Sunday, December 11, 2011

the power and perils of visions

Lately I’ve noticed that some books which used to move and inspire me now feel foreign to me. This includes Isaac Penington’s warm and lyrical writings about life in the Spirit of God and Daniel Berrigan’s apocalyptic and lyrical writings about peace and justice and the lack thereof. I find that I have a similarly mixed reaction to some of the songs, speeches and articles sent to me by a friend who is passionately involved in the Occupy movement. I don’t mostly disagree with them. I believe, like Penington, in the reality and central importance of the inward encounter with God; I believe, like Berrigan, that our continual warmaking is a sin against the creation and the creator; I believe, like my Occupying friend, that we need to stop widening the gap between rich and poor, need a new economics, politics and culture that will focus on cooperation and sustainability rather than endless debt-fueled competitive growth. And on some level I am glad that people are talking vigorously and articulately about these things. On another level I feel remote or even wary.

It isn’t that I’m hopeless or unable to engage. Henri Nowen and Wendell Berry, still speak to my condition fully and clearly, and there is no sense of foreignness there. It’s taken me a little while to figure out what makes the difference. Lately I seem uncomfortable with sweeping words that focus on the Vision Splendid, whether the vision is of ecstatic union with God or of the sane and peaceable society, or on the Miserific Vision, whether of the soul bereft of God or the dystopian society.

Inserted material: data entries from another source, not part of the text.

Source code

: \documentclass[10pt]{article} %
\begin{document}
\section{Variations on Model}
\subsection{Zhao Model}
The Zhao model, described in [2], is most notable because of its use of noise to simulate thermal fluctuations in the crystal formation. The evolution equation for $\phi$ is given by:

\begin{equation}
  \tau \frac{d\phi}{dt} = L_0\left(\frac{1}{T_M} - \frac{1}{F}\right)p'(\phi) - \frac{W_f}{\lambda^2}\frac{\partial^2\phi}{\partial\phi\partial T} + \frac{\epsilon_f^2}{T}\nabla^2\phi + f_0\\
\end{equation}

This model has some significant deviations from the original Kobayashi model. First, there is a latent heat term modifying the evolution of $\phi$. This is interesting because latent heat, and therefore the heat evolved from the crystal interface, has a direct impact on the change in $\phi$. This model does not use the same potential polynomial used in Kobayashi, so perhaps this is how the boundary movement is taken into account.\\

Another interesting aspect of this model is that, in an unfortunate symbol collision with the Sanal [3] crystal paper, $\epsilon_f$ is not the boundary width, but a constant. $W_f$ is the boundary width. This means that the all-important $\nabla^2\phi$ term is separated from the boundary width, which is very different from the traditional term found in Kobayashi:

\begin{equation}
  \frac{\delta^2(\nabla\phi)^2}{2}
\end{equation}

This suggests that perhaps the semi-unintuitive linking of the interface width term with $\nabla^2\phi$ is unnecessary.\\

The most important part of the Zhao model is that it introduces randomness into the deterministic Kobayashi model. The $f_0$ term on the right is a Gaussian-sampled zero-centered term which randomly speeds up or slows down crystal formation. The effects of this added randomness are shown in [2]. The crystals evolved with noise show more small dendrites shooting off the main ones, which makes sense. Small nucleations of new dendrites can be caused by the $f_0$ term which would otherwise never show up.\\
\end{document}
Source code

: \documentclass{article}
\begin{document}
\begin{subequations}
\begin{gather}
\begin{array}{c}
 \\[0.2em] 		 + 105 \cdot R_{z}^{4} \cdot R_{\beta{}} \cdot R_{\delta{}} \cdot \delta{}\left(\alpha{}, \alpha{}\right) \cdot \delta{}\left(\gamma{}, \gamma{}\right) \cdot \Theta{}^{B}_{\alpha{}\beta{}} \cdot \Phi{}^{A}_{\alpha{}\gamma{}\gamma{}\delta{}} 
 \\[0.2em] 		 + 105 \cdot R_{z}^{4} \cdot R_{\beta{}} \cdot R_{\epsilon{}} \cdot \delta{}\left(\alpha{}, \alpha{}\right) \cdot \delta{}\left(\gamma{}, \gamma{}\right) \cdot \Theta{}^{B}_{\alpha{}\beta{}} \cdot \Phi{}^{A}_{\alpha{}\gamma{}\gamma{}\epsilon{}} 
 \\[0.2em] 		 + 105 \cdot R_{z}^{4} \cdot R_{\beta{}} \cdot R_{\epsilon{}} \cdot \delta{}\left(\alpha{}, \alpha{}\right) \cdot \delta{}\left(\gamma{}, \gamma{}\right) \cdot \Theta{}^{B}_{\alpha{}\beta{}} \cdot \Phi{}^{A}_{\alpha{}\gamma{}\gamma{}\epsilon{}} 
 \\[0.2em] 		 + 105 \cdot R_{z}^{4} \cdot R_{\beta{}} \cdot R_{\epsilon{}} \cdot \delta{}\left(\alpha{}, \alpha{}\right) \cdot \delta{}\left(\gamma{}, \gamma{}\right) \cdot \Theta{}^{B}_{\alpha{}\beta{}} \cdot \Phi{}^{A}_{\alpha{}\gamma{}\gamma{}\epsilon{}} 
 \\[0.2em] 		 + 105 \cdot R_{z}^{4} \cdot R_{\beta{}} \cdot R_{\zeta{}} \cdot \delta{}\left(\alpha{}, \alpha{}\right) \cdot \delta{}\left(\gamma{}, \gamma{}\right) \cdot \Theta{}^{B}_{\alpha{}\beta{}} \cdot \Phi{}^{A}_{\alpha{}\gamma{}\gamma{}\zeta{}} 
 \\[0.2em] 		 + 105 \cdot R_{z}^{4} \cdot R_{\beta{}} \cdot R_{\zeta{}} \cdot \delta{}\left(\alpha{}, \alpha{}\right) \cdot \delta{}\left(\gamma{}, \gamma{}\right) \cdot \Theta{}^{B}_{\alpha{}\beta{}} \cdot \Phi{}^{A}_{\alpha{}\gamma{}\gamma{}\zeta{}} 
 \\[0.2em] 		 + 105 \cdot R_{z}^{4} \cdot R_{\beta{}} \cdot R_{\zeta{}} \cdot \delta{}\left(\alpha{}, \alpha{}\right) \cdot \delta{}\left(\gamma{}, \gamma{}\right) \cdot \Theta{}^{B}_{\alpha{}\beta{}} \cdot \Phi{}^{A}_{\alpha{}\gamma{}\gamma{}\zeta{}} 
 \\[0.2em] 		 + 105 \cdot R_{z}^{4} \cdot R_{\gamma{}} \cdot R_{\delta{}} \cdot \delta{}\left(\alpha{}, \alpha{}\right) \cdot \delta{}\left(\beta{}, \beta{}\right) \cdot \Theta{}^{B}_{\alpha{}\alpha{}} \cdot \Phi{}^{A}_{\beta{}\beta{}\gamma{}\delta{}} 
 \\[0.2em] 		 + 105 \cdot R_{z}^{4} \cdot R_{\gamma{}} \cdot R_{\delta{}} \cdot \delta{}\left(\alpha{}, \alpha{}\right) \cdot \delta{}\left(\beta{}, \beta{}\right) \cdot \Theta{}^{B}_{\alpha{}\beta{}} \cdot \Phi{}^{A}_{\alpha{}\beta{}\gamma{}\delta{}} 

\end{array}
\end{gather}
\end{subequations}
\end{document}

I still respond to writing that starts from the small scale, the particular experience of trying to care for certain persons and a certain place, and that returns to the questions of how to do this work well, though it may go on in between to speak of societal or universal truth.

I think I have some good reasons for this preference. I also think there is a danger in it.

For one thing, sometimes the Vision Splendid seems to encourage its followers to split the world into people who follow the Vision and are good, and people who don’t and aren’t. I find this annoying and worrisome but not too much of an obstacle since it isn’t generally one of my temptations.

For another, I have been disappointed (as probably most people have) by some people who had the Word and the Vision, who conveyed a vivid sense of the presence and power of God, or a passionate and hopeful cry for justice. I was moved and attracted by their messages, disappointed when I got close enough to them to see that the message didn’t seem to have penetrated very far into their daily lives. I’m in no position to judge them. I have sometimes been proud of my inspired emotions or my inspiring words, about God or about other people, even as I went on making choices that distanced me from God and made life harder for other people. I’ve been ashamed of this and tried to avoid repeating it.

I’ve tried, then, to focus more fully on being, not sensitive, moved, moving, inspired, but useful, capable, attentive, helpful. Mostly this has been good and grounding for me. But it is also capable of distortion. I can avoid or disengage from helpful renderings of the vision because of my earlier disappointments, I can get caught up in the minutiae of my daily work and forget why I am doing it. I can get busy enough, outwardly or inwardly, so that much of my daily worship time is spent lurching between to-do lists and daydreams and duty-prayers. I can feel satisfied with the progress I’ve made in a small area and then feel overwhelmed when I am reminded of the larger dangers in which I, as an American or a human, am caught up. That doesn’t help.

As usual, it isn’t either-or. I need to work well--for the work’s sake, for its importance and the pleasure I take in doing it, not to prove myself. I need to listen to my neighbors--for their sake, not to show how sympathetic I am. I need to stop my distractions and be open to God, not proud or ashamed of myself, just present. And all these things, rightly done, complete and enrich each other.

I need, also, to give thanks for and pay heed to the right and inspired words that I hear and read, whether or not they appear to me to be grounded in lives that match them. I need to speak the truth when it is given to me, and also to live by it as well as I can and acknowledge the times when I fail. I think this attempt and this acknowledgement is important both for my sake and for others’; I know too many people who are deeply hurt by or dismissive of the religion that has given me challenge and comfort and guidance and an opening into God, and I know in some cases, surmise in others, that this is because the people who spoke the words that I found life-giving lived in ways that made all their words seem suspect*. I think the same thing happens, not just with religion, but with particular causes and values that matter to me.

I need, when it’s possible, to spend time with people who speak practically, not stagily, of the joy of God and the hope for justice and the hard slogging that moves us toward these things and the grace that sometimes picks us up and moves us closer when we can’t slog any more. I miss my Quaker Meeting for this, but I do find other openings into this kind of fellowship, and I mean to hold onto them. And I am reminded that this fellowship isn’t limited by time and space. I am reading Thomas Kelly again with some discomfort (having to do with my distracted ways, not with doubts of him) and much hope.

I’d like to hear from you about what books or practices or fellowships or experiences help you to find balance, or to live your words, or to hold onto what’s good in others’ words and lives without getting too distracted by the rest.

*--I didn’t want to take up any more room in that paragraph, but I wanted to make it clear that I am not wishing that everyone would join my religion; only that they wouldn’t see it as worthless or destructive.